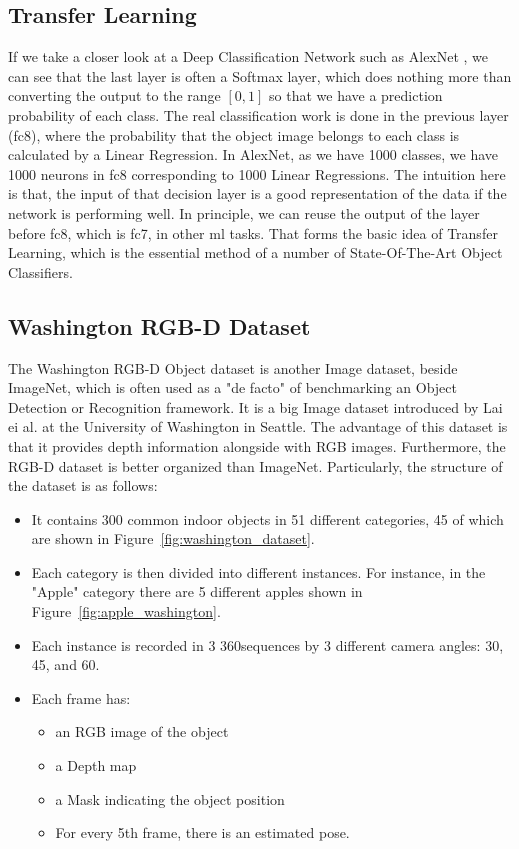 \subsection{Transfer Learning}

If we take a closer look at a Deep Classification Network such as AlexNet \cite{alexnet},
we can see that the last layer is often a Softmax layer, which does nothing more than
converting the output to the range $[0, 1]$ so that we have a prediction probability of
each class. The real classification work is done in the previous layer (fc8), where the
probability that the object image belongs to each class is calculated by a Linear
Regression. In AlexNet, as we have 1000 classes, we have 1000 neurons in fc8 corresponding
to 1000 Linear Regressions. The intuition here is that, the input of that decision layer
is a good representation of the data if the network is performing well. In principle, we
can reuse the output of the layer before fc8, which is fc7, in other \acrshort{ml} tasks.
That forms the basic idea of Transfer Learning, which is the essential method of a number
of State-Of-The-Art Object Classifiers.

\subsection{Washington RGB-D Dataset \cite{washington_rgbd}
\label{subsec:washington_dataset}}
The Washington RGB-D Object dataset is another Image dataset, beside ImageNet, which is
often used as a "de facto" of benchmarking an Object Detection or Recognition framework.
It is a big Image dataset introduced by Lai ei al. \cite{washington_rgbd} at the
University of Washington in Seattle. The advantage of this dataset is that it provides
depth information alongside with RGB images. Furthermore, the RGB-D dataset is better
organized than ImageNet. Particularly, the structure of the dataset is as follows:

\begin{itemize}
	\item It contains 300 common indoor objects in 51 different categories, 45 of which
		are shown in Figure~\ref{fig:washington_dataset}.
	\item Each category is then divided into different instances. For instance, in the
		"Apple" category there are 5 different apples shown in
		Figure~\ref{fig:apple_washington}.
	\item Each instance is recorded in 3 360\degree sequences by 3 different camera
		angles: 30\degree, 45\degree, and 60\degree.
	\item Each frame has:
		\begin{itemize}
			\item an RGB image of the object
			\item a Depth map
			\item a Mask indicating the	object position
			\item For every 5th frame, there is an estimated pose.
		\end{itemize}
\end{itemize}

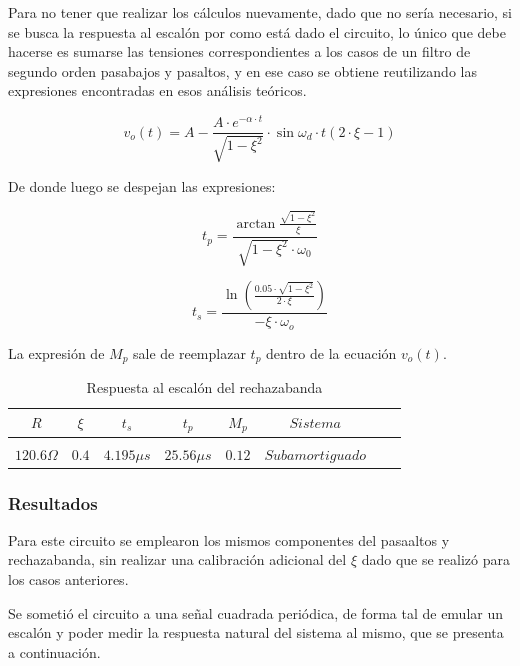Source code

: Para no tener que realizar los c\'alculos nuevamente, dado que no ser\'ia necesario, si se busca la respuesta al escal\'on por como est\'a dado el circuito,
lo \'unico que debe hacerse es sumarse las tensiones correspondientes a los casos de un filtro de segundo orden pasabajos y pasaltos, y en ese caso se obtiene
reutilizando las expresiones encontradas en esos an\'alisis te\'oricos.

\begin{equation}
    v_o(t) = A - \frac{A \cdot e^{-\alpha \cdot t} }{\sqrt{1 - \xi^{2}}} \cdot \sin{\omega_d \cdot t} \left( 2 \cdot \xi -1 \right)
\end{equation}

De donde luego se despejan las expresiones:

\begin{equation}
    t_p = \frac{\arctan{\frac{\sqrt{1 - \xi^{2}}}{\xi}}}{\sqrt{1 - \xi^{2}} \cdot \omega_0}
\end{equation}

\begin{equation}
    t_s = \frac{ \ln{(\frac{0.05 \cdot \sqrt{1 - \xi^{2}}}{2 \cdot \xi})} }{- \xi \cdot \omega_o}
\end{equation}


La expresi\'on de $M_p$ sale de reemplazar $t_p$ dentro de la ecuaci\'on $v_o(t)$.

\begin{table}[H]
    \centering
    \begin{tabular}{c c c c c c c c}
        $R$ & $\xi$ & $t_s$ & $t_p$ & $M_p$ & $Sistema$ \\
        \hline \\
        $120.6 \Omega$ & $0.4$ & $4.195 \mu s$ & $25.56 \mu s$ & $0.12$ & $Subamortiguado$ \\
        \hline
    \end{tabular}
    \caption{Respuesta al escal\'on del rechazabanda}
    \label{tab:tabla_rechazabanda}
\end{table}

\subsubsection{Resultados}
Para este circuito se emplearon los mismos componentes del pasaaltos y rechazabanda, sin realizar una calibraci\'on adicional del $\xi$ dado que se realiz\'o para los casos anteriores.

Se someti\'o el circuito a una se\~nal cuadrada peri\'odica, de forma tal de emular un escal\'on y poder medir la respuesta natural del sistema al mismo, que se presenta a continuaci\'on.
• • • • • • •
__What to produce__.
Go through the data and gather every line that holds "expresiones".

__Exercise response__.
reutilizando las expresiones encontradas en esos an\'alisis te\'oricos.
De donde luego se despejan las expresiones:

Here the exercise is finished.